Parquet and Postgres in the Data Lake
Static Data is Different
A couple weeks ago, I came across a blog from Retool on their experience migrating a 4TB database. They put in place some good procedures and managed a successful migration, but the whole experience was complicated by the size of the database. The size of the database was the result of a couple of very large "logging" tables: an edit log and an audit log.
The thing about log tables is, they don't change much. They are append-only by design. They are also queried fairly irregularly, and the queries are often time ranged: "tell me what happened then" or "show me the activities between these dates".
So, one way the Retool migration could have been easier is if their log tables were constructed as time-ranged partitions. That way there'd would only be one "live" table in the partition set (the one with the recent entries) and a larger collection of historical tables. The migration could move the live partition as part of the critical path, and do all the historical partitions later.
Even after breaking up the log tables into manageable chunks they still remain, in aggregate, pretty big! The PostgreSQL documentation on partitioning has some harsh opinions about stale data living at the end of a partition collection:
The simplest option for removing old data is to drop the partition that is no longer necessary.
There's something to that!
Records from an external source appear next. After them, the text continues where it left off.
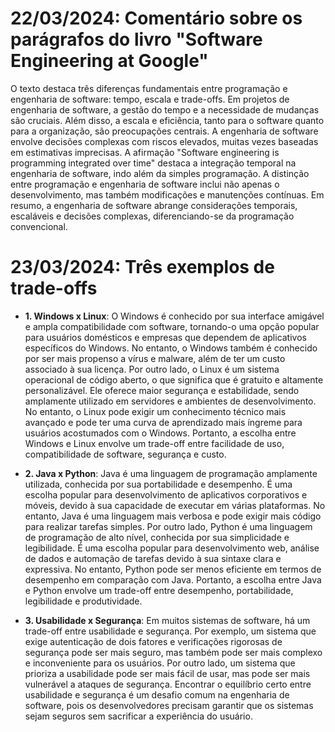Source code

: # 22/03/2024: Comentário sobre os parágrafos do livro "Software Engineering at Google"

O texto destaca três diferenças fundamentais entre programação e engenharia de software: tempo, escala e trade-offs. Em projetos de engenharia de software, a gestão do tempo e a necessidade de mudanças são cruciais. Além disso, a escala e eficiência, tanto para o software quanto para a organização, são preocupações centrais. A engenharia de software envolve decisões complexas com riscos elevados, muitas vezes baseadas em estimativas imprecisas. A afirmação "Software engineering is programming integrated over time" destaca a integração temporal na engenharia de software, indo além da simples programação. A distinção entre programação e engenharia de software inclui não apenas o desenvolvimento, mas também modificações e manutenções contínuas. Em resumo, a engenharia de software abrange considerações temporais, escaláveis e decisões complexas, diferenciando-se da programação convencional.

# 23/03/2024: Três exemplos de trade-offs

-   **1. Windows x Linux**: O Windows é conhecido por sua interface amigável e ampla compatibilidade com software, tornando-o uma opção popular para usuários domésticos e empresas que dependem de aplicativos específicos do Windows. No entanto, o Windows também é conhecido por ser mais propenso a vírus e malware, além de ter um custo associado à sua licença. Por outro lado, o Linux é um sistema operacional de código aberto, o que significa que é gratuito e altamente personalizável. Ele oferece maior segurança e estabilidade, sendo amplamente utilizado em servidores e ambientes de desenvolvimento. No entanto, o Linux pode exigir um conhecimento técnico mais avançado e pode ter uma curva de aprendizado mais íngreme para usuários acostumados com o Windows. Portanto, a escolha entre Windows e Linux envolve um trade-off entre facilidade de uso, compatibilidade de software, segurança e custo.

-   **2. Java x Python**: Java é uma linguagem de programação amplamente utilizada, conhecida por sua portabilidade e desempenho. É uma escolha popular para desenvolvimento de aplicativos corporativos e móveis, devido à sua capacidade de executar em várias plataformas. No entanto, Java é uma linguagem mais verbosa e pode exigir mais código para realizar tarefas simples. Por outro lado, Python é uma linguagem de programação de alto nível, conhecida por sua simplicidade e legibilidade. É uma escolha popular para desenvolvimento web, análise de dados e automação de tarefas devido à sua sintaxe clara e expressiva. No entanto, Python pode ser menos eficiente em termos de desempenho em comparação com Java. Portanto, a escolha entre Java e Python envolve um trade-off entre desempenho, portabilidade, legibilidade e produtividade.

-   **3. Usabilidade x Segurança**: Em muitos sistemas de software, há um trade-off entre usabilidade e segurança. Por exemplo, um sistema que exige autenticação de dois fatores e verificações rigorosas de segurança pode ser mais seguro, mas também pode ser mais complexo e inconveniente para os usuários. Por outro lado, um sistema que prioriza a usabilidade pode ser mais fácil de usar, mas pode ser mais vulnerável a ataques de segurança. Encontrar o equilíbrio certo entre usabilidade e segurança é um desafio comum na engenharia de software, pois os desenvolvedores precisam garantir que os sistemas sejam seguros sem sacrificar a experiência do usuário.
All those old historical records just fluff up your base backups, and maybe you almost never have occasion to query it.
Is there an alternative to dropping the tables?
Dump Your Data in the Lake
What if there was a storage option that was still durable, allowed access via multiple query tools, and could integrate transparently into your operational transactional database?
How about: storing the static data in Parquet format but retaining database access to the data via the parquet_fdw?
Sounds a bit crazy, but:
- A foreign parquet table can participate in a partition along with a native PostgreSQL table.
- A parquet file can also be consumed by R, Python, Go and a host of cloud applications.
- Modern PostgreSQL (14+) can parallelize access to foreign tables, so even collections of Parquet files can be scanned effectively.
- Parquet stores data compressed, so you can get way more raw data into less storage.
Wait, Parquet?
Parquet is a language-independent storage format, designed for online analytics, so:
- Column oriented
- Typed
- Binary
- Compressed
A standard table in PostgreSQL will be row-oriented on disk.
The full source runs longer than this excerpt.